Sauce for the Goose


I laughed to myself the other day when I read that Unison was one lead complainers to the UK's media regulator Ofcom - over Jeremy Clarkson's comments about striking public sector workers.

See post dated 21 February 2012 - 'Much Ado About Nothing'.

Now the reason I laughed was two-fold.

Firstly, the effort put into this barking mad complaints campaign seems out of all proportion to the original incident. 

But what it does tell you is something about Unison's priorities - I haven't seen anything like as much effort being put into equal pay for example.

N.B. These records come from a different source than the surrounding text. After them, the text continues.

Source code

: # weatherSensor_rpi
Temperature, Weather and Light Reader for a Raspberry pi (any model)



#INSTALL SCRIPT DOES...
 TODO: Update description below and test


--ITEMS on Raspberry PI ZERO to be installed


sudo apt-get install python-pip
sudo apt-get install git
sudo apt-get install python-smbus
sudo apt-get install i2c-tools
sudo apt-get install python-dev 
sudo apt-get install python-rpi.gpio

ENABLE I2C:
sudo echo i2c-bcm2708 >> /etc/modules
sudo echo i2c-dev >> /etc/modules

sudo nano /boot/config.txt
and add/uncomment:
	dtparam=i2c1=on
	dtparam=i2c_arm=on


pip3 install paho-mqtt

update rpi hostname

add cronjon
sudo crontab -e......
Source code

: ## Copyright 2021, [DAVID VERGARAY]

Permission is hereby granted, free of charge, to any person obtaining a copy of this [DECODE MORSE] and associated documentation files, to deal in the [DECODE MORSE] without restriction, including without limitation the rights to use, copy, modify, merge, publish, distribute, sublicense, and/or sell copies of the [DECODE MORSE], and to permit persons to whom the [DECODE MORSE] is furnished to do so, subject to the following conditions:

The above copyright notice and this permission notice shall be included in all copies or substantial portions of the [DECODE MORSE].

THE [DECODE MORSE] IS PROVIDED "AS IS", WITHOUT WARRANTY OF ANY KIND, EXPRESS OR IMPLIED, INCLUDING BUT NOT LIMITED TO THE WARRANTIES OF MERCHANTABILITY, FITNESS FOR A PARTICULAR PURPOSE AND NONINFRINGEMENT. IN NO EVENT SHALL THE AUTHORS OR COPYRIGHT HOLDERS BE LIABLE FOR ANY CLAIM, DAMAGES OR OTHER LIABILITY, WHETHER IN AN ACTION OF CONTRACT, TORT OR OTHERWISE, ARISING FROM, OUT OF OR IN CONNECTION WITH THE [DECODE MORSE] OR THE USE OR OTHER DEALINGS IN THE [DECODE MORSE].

Equal pay is a much more important issue for many thousands of low paid council workers - as everyone knows.

Yet the unions have failed to hit the national headlines or cause anything like the kind of rumpus they created - over some silly remarks from the presenter of BBC's Top Gear.

In fact you could say that when it comes to equal pay - the unions have been in Reverse Gear rather than Top Gear.

The second point that made me laugh is the fact that a trade union is complaining to the UK media watchdog - Ofcom - when there is no similar system of regulation in place for trade unions themselves.

Trade unions are ever bigger these days - the big three (GMB, Unison and Unite) are all very similar in outlook and all support the Labour party - and there are more union mergers in the pipeline.

So these giant trade unions become increasingly remote from their members - yet there is no one there to stick up for the little guy, the ordinary union member - when things go wrong.

And what's sauce for the goose should be sauce for the gander - it seems to me - and many other people as well - if my e-mail inbox is anything to go by.

The days of the police investigating complaints by themselves are long gone - the same should be true for the country's trade unions.